I am working with Waterford City Council, which is compiling a comprehensive inventory of pre-1915 residences in the city. Now that the measure has been broadened, it is important that the city gains maximum benefit from it. In that regard, I have some further questions and suggestions which could be considered as the initiative is rolled out to other urban areas, including Cork, Dublin and Kilkenny. The ex ante evaluation conducted by Indecon makes for interesting reading, particularly in respect of the different attitudes towards the initiative in different cities. Professional and business people in Waterford are, in some cases, much more sceptical about this tax incentive scheme than their counterparts in Dublin.
The report refers to the merit of small-scale construction refurbishments, in addition to the wider renewal and conservation objectives. It is worth recalling what has been taking place in the area of State-funded conservation and the importance of this initiative as a consequence. The national conservation grant, which funded up to 50% of the cost of repairs and conservation measures for buildings on the record of protected structures, was abolished in 2011. In 2010, €3.74 million was provided under this scheme, which was replaced in 2011 by the Structures at Risk fund, with a total national allocation of only €650,000. These facts accentuate the importance of the living city initiative in conservation terms. The report suggests that Waterford and Limerick would benefit from significant tourist numbers and spending as a result of the scheme. The increase in tourist visitors estimated following research among architects and quantity surveyors suggests a potential increase in tourist numbers of the order of 11.4% in the two cities.
I will now address the nub of the issue, namely, the impact on urban renewal and conservation and the hope that the initiative will result in a reversal in the trend of depopulation of city centres. In the case of Waterford's old city centre, 2,242 buildings, or 25.8% of the total number, are unoccupied. Of this figure, 983 are pre-1919 constructions located in what is regarded as the old city centre. The report estimates that of these 983 buildings, approximately 180 premises will eventually be part of the take-up of the scheme. While this is a conservative and relatively small figure in the context of 2,242 empty buildings, it is still significant. If 180 residences successfully avail of this initiative over the next five years, it will provide a significant boost for tradesmen such as carpenters and plumbers and those operating specialised conservation businesses. Moreover, given that Cork and Kilkenny are to be included in the initiative, it offers significant prospects to tradesmen in the wider region. For example, a tradesman in my home town of Dungarvan will be within one hour from Cork and Kilkenny city centres and 35 or 40 minutes from Waterford city centre. The benefits of the scheme will therefore transfer to tradesmen across the region.
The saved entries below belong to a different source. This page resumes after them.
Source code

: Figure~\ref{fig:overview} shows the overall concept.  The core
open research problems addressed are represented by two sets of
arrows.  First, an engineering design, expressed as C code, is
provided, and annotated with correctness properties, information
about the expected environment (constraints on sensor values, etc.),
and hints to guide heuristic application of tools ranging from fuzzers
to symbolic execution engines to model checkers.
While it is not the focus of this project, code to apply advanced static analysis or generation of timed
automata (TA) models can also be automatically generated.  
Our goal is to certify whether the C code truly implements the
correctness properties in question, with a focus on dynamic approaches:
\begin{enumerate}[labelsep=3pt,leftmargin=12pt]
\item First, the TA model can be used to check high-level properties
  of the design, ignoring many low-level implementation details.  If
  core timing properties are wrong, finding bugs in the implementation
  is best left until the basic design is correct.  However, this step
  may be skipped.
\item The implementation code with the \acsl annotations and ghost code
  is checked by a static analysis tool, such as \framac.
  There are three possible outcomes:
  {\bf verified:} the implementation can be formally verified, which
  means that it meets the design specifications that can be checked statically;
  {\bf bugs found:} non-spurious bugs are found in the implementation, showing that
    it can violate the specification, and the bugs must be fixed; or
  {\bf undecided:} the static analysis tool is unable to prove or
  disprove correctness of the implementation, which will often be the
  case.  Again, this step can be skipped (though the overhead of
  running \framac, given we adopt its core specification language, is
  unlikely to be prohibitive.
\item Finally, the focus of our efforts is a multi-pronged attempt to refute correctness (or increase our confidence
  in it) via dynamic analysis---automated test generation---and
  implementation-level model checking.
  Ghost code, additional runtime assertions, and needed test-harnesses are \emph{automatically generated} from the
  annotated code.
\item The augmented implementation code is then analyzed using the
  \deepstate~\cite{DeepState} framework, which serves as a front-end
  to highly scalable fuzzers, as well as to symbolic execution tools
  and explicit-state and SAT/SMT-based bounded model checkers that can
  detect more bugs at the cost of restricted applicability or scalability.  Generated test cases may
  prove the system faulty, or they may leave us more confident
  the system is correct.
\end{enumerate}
As the report states, refurbishment of old buildings is labour-intensive. Estimates suggest that labour costs will account for 56% of capital expenditure under the initiative. This, the study suggests, would amount to approximately 718 man-years of employment, or 144 jobs for each of the next five years in Waterford and Limerick alone. When one reads through the criteria in place for the scheme one quickly realises, however, that there are a number of barriers to take-up of the initiative, including difficulties in obtaining funds to finance the cost of refurbishment. The authors of the report stress that unless the adjustments they recommend are adopted, the level of take-up will be minimal and the full potential of the initiative will not be achieved. When one deciphers the survey results on likely take-up it becomes clear that the highest level of indifference registered was in Waterford city, where only 28.2% of those surveyed stated there would be a high level of interest in the initiative in the city. In contrast, 61.9% of respondents in Dublin expressed the view that there would be a high level of interest in the capital. I note that Deputy Eoghan Murphy is present.